Thursday, March 25, 2010

Loving Memories Of My Grandma Arlettaz

Grandmas are the best! My Grandma Arlettaz (Harry’s mother) was always active. She became a widow when my dad was only three years old and never remarried. She was a very thin old lady when I knew her who loved me very much. I found some old slides of us together which was the inspiration for this post. She helped my mom take care of me when I was born and got the blame when I needed glasses in first grade because she let me sit too close to watch TV when I had the chicken pox. I used to love staying at her house over night sometimes.

Grandma and my three aunts had a very big house with many rooms but let me sleep in the same bed with her. The windows were from the floor almost to the high ceiling. It had a long staircase in the front hallway leading to the upstairs. As a teen, I thought it would be nice to have that house because it would be great for big parties. The rooms were huge except for the kitchen. The heating bills must have been enormous! Harry actually considered buying it when the last of my aunts died, but didn’t because the neighborhood was on the decline.
Here’s a list of some specific fond memories I have:

Playing restaurant with their good dishes. How many people do you know who would let a preschooler or Kindergartner play with their good dishes?

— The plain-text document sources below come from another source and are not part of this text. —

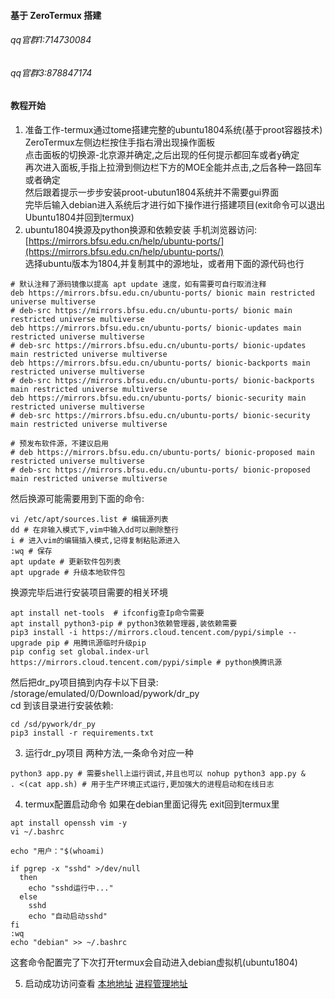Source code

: #### 基于 ZeroTermux 搭建
###### qq官群1:714730084
###### qq官群3:878847174
#### 教程开始
1. 准备工作-termux通过tome搭建完整的ubuntu1804系统(基于proot容器技术)
ZeroTermux左侧边栏按住手指右滑出现操作面板  
点击面板的切换源-北京源并确定,之后出现的任何提示都回车或者y确定    
再次进入面板,手指上拉滑到侧边栏下方的MOE全能并点击,之后各种一路回车或者确定  
然后跟着提示一步步安装proot-ubutun1804系统并不需要gui界面  
完毕后输入debian进入系统后才进行如下操作进行搭建项目(exit命令可以退出Ubuntu1804并回到termux)  
2. ubuntu1804换源及python换源和依赖安装
手机浏览器访问: [https://mirrors.bfsu.edu.cn/help/ubuntu-ports/](https://mirrors.bfsu.edu.cn/help/ubuntu-ports/)  
选择ubuntu版本为1804,并复制其中的源地址，或者用下面的源代码也行  
```shell
# 默认注释了源码镜像以提高 apt update 速度，如有需要可自行取消注释
deb https://mirrors.bfsu.edu.cn/ubuntu-ports/ bionic main restricted universe multiverse
# deb-src https://mirrors.bfsu.edu.cn/ubuntu-ports/ bionic main restricted universe multiverse
deb https://mirrors.bfsu.edu.cn/ubuntu-ports/ bionic-updates main restricted universe multiverse
# deb-src https://mirrors.bfsu.edu.cn/ubuntu-ports/ bionic-updates main restricted universe multiverse
deb https://mirrors.bfsu.edu.cn/ubuntu-ports/ bionic-backports main restricted universe multiverse
# deb-src https://mirrors.bfsu.edu.cn/ubuntu-ports/ bionic-backports main restricted universe multiverse
deb https://mirrors.bfsu.edu.cn/ubuntu-ports/ bionic-security main restricted universe multiverse
# deb-src https://mirrors.bfsu.edu.cn/ubuntu-ports/ bionic-security main restricted universe multiverse

# 预发布软件源，不建议启用
# deb https://mirrors.bfsu.edu.cn/ubuntu-ports/ bionic-proposed main restricted universe multiverse
# deb-src https://mirrors.bfsu.edu.cn/ubuntu-ports/ bionic-proposed main restricted universe multiverse
```
然后换源可能需要用到下面的命令:
```shell
vi /etc/apt/sources.list # 编辑源列表
dd # 在非输入模式下,vim中输入dd可以删除整行
i # 进入vim的编辑插入模式,记得复制粘贴源进入
:wq # 保存
apt update # 更新软件包列表
apt upgrade # 升级本地软件包
```
 换源完毕后进行安装项目需要的相关环境
```shell
apt install net-tools  # ifconfig查Ip命令需要
apt install python3-pip # python3依赖管理器,装依赖需要
pip3 install -i https://mirrors.cloud.tencent.com/pypi/simple --upgrade pip # 用腾讯源临时升级pip
pip config set global.index-url https://mirrors.cloud.tencent.com/pypi/simple # python换腾讯源

```
然后把dr_py项目搞到内存卡以下目录:  
/storage/emulated/0/Download/pywork/dr_py  
cd 到该目录进行安装依赖:  
```shell
cd /sd/pywork/dr_py
pip3 install -r requirements.txt
```
3. 运行dr_py项目
两种方法,一条命令对应一种
```shell
python3 app.py # 需要shell上运行调试,并且也可以 nohup python3 app.py &
. <(cat app.sh) # 用于生产环境正式运行,更加强大的进程启动和在线日志
```
4. termux配置启动命令
如果在debian里面记得先 exit回到termux里
```shell
apt install openssh vim -y
vi ~/.bashrc

echo "用户："$(whoami)

if pgrep -x "sshd" >/dev/null
  then
    echo "sshd运行中..."
  else
    sshd
    echo "自动启动sshd"
fi
:wq
echo "debian" >> ~/.bashrc
```
这套命令配置完了下次打开termux会自动进入debian虚拟机(ubuntu1804)

5. 启动成功访问查看
[本地地址](http://localhost:5705)
[进程管理地址](http://localhost:9001)

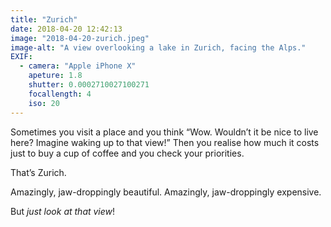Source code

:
 ```yaml
---
title: "Zurich"
date: 2018-04-20 12:42:13
image: "2018-04-20-zurich.jpeg"
image-alt: "A view overlooking a lake in Zurich, facing the Alps."
EXIF:
  - camera: "Apple iPhone X"
    apeture: 1.8
    shutter: 0.0002710027100271
    focallength: 4
    iso: 20
---
```


Sometimes you visit a place and you think “Wow. Wouldn’t it be nice to live here? Imagine waking up to that view!” Then you realise how much it costs just to buy a cup of coffee and you check your priorities.

That’s Zurich.

Amazingly, jaw-droppingly beautiful. Amazingly, jaw-droppingly expensive.

But _just look at that view_!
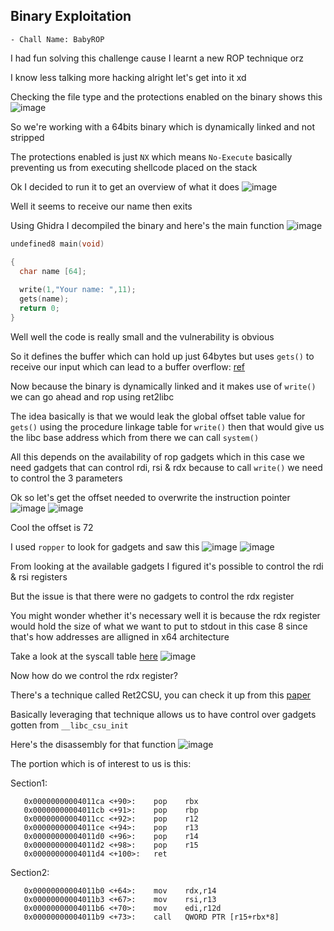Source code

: <h2> Binary Exploitation </h2>

    - Chall Name: BabyROP

I had fun solving this challenge cause I learnt a new ROP technique orz

I know less talking more hacking alright let's get into it xd

Checking the file type and the protections enabled on the binary shows this
![image](https://github.com/h4ckyou/h4ckyou.github.io/assets/127159644/343dca32-8c25-46ca-9112-b61656179a1a)

So we're working with a 64bits binary which is dynamically linked and not stripped

The protections enabled is just `NX` which means `No-Execute` basically preventing us from executing shellcode placed on the stack 

Ok I decided to run it to get an overview of what it does
![image](https://github.com/h4ckyou/h4ckyou.github.io/assets/127159644/baf61b54-66ca-4c5e-a082-f3185bf87086)

Well it seems to receive our name then exits

Using Ghidra I decompiled the binary and here's the main function
![image](https://github.com/h4ckyou/h4ckyou.github.io/assets/127159644/94227713-db1c-4a4c-be3e-7692bde05647)

```c
undefined8 main(void)

{
  char name [64];
  
  write(1,"Your name: ",11);
  gets(name);
  return 0;
}
```

Well well the code is really small and the vulnerability is obvious

So it defines the buffer which can hold up just 64bytes but uses `gets()` to receive our input which can lead to a buffer overflow: [ref](https://man7.org/linux/man-pages/man3/gets.3.html)

Now because the binary is dynamically linked and it makes use of `write()` we can go ahead and rop using ret2libc

The idea basically is that we would leak the global offset table value for `gets()` using the procedure linkage table for `write()` then that would give us the libc base address which from there we can call `system()`

All this depends on the availability of rop gadgets which in this case we need gadgets that can control rdi, rsi & rdx because to call `write()` we need to control the 3 parameters

Ok so let's get the offset needed to overwrite the instruction pointer
![image](https://github.com/h4ckyou/h4ckyou.github.io/assets/127159644/cf196edb-8bb4-451e-8dfe-9a649775b100)
![image](https://github.com/h4ckyou/h4ckyou.github.io/assets/127159644/c79db9a2-a41a-4574-b695-216676b6a945)

Cool the offset is 72

I used `ropper` to look for gadgets and saw this
![image](https://github.com/h4ckyou/h4ckyou.github.io/assets/127159644/7800139f-8012-4eeb-a2b6-3eb804051c4b)
![image](https://github.com/h4ckyou/h4ckyou.github.io/assets/127159644/ee79bf5d-8b89-497c-ab64-e5dc2f21f66d)

From looking at the available gadgets I figured it's possible to control the rdi & rsi registers

But the issue is that there were no gadgets to control the rdx register

You might wonder whether it's necessary well it is because the rdx register would hold the size of what we want to put to stdout in this case 8 since that's how addresses are alligned in x64 architecture

Take a look at the syscall table [here](https://chromium.googlesource.com/chromiumos/docs/+/master/constants/syscalls.md#tables)
![image](https://github.com/h4ckyou/h4ckyou.github.io/assets/127159644/3ec7f6aa-032f-48ad-a6ce-5a64a70db855)

Now how do we control the rdx register?

There's a technique called Ret2CSU, you can check it up from this [paper](https://i.blackhat.com/briefings/asia/2018/asia-18-Marco-return-to-csu-a-new-method-to-bypass-the-64-bit-Linux-ASLR-wp.pdf)

Basically leveraging that technique allows us to have control over gadgets gotten from `__libc_csu_init`

Here's the disassembly for that function
![image](https://github.com/h4ckyou/h4ckyou.github.io/assets/127159644/da6505c5-e4b5-4f5e-b0a7-9d5a03d1e089)

The portion which is of interest to us is this:

Section1:

```
   0x00000000004011ca <+90>:    pop    rbx
   0x00000000004011cb <+91>:    pop    rbp
   0x00000000004011cc <+92>:    pop    r12
   0x00000000004011ce <+94>:    pop    r13
   0x00000000004011d0 <+96>:    pop    r14
   0x00000000004011d2 <+98>:    pop    r15
   0x00000000004011d4 <+100>:   ret
```

Section2:

```
   0x00000000004011b0 <+64>:    mov    rdx,r14
   0x00000000004011b3 <+67>:    mov    rsi,r13
   0x00000000004011b6 <+70>:    mov    edi,r12d
   0x00000000004011b9 <+73>:    call   QWORD PTR [r15+rbx*8]
```




































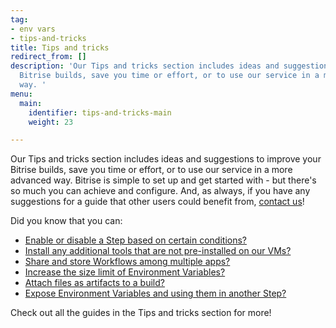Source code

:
 ```yaml
---
tag:
- env vars
- tips-and-tricks
title: Tips and tricks
redirect_from: []
description: 'Our Tips and tricks section includes ideas and suggestions to improve your
  Bitrise builds, save you time or effort, or to use our service in a more advanced
  way. '
menu:
  main:
    identifier: tips-and-tricks-main
    weight: 23

---
```

Our Tips and tricks section includes ideas and suggestions to improve your Bitrise builds, save you time or effort, or to use our service in a more advanced way. Bitrise is simple to set up and get started with - but there's so much you can achieve and configure. And, as always, if you have any suggestions for a guide that other users could benefit from, [contact us](https://www.bitrise.io/contact)! 

Did you know that you can:

* [Enable or disable a Step based on certain conditions?](/tips-and-tricks/disable-a-step-by-condition/)
* [Install any additional tools that are not pre-installed on our VMs?](/tips-and-tricks/install-additional-tools/)
* [Share and store Workflows among multiple apps?](/tips-and-tricks/sharing-and-storing-workflows-among-multiple-apps/)
* [Increase the size limit of Environment Variables?](/tips-and-tricks/increasing-the-size-limit-of-env-vars/)
* [Attach files as artifacts to a build?](/tips-and-tricks/attach-any-file-to-build/)
* [Expose Environment Variables and using them in another Step? ](/tips-and-tricks/expose-environment-variable/)

Check out all the guides in the Tips and tricks section for more!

Playing church with me acting as the Pastor serving communion. My grandma and aunts thought it was cute, but I really wanted them to know Jesus as their Savior and this gave me a way to tell them.

Playing with a horse knickknack that had a broken leg. She even let me keep it. At the time I liked horses because cowboys rode them and I was into cowboys big time. I had that little horse for a very long time. I just threw it away recently when I was trying to get rid of some of my clutter to give Gerard less to dust.

Going shopping downtown with Grandma. We used to eat at Higbees by a fish pond that was in the restaurant. She always told me I could buy something but usually I didn’t really see anything I wanted. I do remember getting a “Let’s Take A Trip” game but don’t know what happened to it.

Just enjoying being with her and watching her work in the yard. We just liked hanging out together. I can’t remember her ever once raising her voice. She was such a loving, gentle woman that I admired tremendously and always had fun with her.

My parents asked me for suggestions as to what to buy Grandma Arlettaz for some holiday—(I think Mother’s Day). After some serious thought, I suggested a sliding board. I really thought she would like one for her yard because she liked to do fun things. My parents disagreed and went with something else instead.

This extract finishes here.